Population-based controls without a history of prostate cancer (n = 1,645) were identified using random digit telephone dialing, recruited evenly throughout the ascertainment periods for cases, and frequency-matched to cases by 5-year age group. All participants gave signed informed consent for participation, and the studies were approved by the Fred Hutchinson Cancer Research Center Institutional Review Board.

Data collection

Trained staff conducted in-person interviews using a structured questionnaire about demographic and lifestyle factors, personal and family medical history, and prostate cancer screening history.
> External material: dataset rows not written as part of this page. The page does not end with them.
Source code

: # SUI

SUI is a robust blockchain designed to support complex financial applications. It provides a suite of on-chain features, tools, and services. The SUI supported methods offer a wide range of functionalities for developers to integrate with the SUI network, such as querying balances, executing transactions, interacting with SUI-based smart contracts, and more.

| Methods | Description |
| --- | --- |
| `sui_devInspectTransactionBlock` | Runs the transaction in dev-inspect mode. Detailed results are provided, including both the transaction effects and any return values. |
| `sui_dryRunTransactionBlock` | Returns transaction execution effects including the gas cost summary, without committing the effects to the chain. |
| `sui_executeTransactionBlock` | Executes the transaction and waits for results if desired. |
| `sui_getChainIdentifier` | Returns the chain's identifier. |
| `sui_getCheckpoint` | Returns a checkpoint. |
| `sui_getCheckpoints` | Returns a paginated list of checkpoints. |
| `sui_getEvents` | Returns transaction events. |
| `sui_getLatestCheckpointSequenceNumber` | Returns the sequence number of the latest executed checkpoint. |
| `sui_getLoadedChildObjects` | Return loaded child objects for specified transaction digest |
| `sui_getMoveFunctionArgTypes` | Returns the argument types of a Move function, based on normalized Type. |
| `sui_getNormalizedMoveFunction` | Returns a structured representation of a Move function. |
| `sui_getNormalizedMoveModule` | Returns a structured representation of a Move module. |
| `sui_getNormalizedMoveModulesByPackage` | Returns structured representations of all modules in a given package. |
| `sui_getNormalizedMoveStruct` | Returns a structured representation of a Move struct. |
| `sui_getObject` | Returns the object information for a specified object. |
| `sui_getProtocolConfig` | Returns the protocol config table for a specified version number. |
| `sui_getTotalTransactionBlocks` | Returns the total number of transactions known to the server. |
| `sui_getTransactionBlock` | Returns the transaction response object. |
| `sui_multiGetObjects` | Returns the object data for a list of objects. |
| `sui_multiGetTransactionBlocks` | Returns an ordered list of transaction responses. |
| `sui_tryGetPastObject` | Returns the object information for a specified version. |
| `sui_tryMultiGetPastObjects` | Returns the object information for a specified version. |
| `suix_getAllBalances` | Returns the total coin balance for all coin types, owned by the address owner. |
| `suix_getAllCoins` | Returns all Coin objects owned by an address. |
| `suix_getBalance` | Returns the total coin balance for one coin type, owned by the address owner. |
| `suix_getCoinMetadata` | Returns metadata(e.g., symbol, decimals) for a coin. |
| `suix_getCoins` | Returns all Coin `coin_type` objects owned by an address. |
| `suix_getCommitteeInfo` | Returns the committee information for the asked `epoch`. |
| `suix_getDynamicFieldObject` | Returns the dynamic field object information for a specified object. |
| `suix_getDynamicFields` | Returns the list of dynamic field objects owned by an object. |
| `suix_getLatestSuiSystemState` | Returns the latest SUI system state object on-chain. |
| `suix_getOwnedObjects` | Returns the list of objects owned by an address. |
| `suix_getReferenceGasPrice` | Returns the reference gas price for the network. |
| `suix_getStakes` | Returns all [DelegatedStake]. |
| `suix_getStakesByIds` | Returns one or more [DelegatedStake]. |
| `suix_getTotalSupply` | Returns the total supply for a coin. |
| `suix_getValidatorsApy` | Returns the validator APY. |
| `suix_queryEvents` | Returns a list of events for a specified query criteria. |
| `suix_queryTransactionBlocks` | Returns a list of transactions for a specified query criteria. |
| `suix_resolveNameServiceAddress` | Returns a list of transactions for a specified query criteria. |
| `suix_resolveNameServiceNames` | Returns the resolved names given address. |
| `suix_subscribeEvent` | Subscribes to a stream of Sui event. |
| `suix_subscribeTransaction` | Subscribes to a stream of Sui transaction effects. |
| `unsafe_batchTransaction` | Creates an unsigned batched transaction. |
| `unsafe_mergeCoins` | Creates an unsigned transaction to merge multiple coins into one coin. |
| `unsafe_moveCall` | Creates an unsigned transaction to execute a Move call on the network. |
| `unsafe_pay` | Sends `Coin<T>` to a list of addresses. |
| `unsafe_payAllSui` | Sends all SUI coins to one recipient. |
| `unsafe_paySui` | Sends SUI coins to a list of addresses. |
Information on dietary intake was collected with a validated food frequency questionnaire, which was completed by 89.2% of the cases and 90.7% of the controls. The study questionnaire contained questions about weight 1 year before diagnosis (cases) or the reference date (controls), maximum weight, weight during ages 18 and 29 years, and maximum adult height. The question about weight at ages 18–29 years differed slightly between the 2 case-control studies; the first study inquired about usual weight when participants were in their 20s, while the second study included a question about usual weight at age 18 years. BMI was calculated as weight (kg) divided by maximum adult height (m) squared. Participants with extreme BMI values (<16.5 or >65) were excluded from the analyses.

Determination of T2E status

Formalin-fixed and paraffin-embedded tumor tissue blocks from radical prostatectomy specimens were collected and used to make hematoxylin-and-eosin slides. These slides were reviewed by a prostate pathologist, who marked areas containing ≥75% tumor tissue. From these areas, two 1-mm tumor cores were taken and embedded in recipient paraffin blocks for the creation of tumor tissue microarrays.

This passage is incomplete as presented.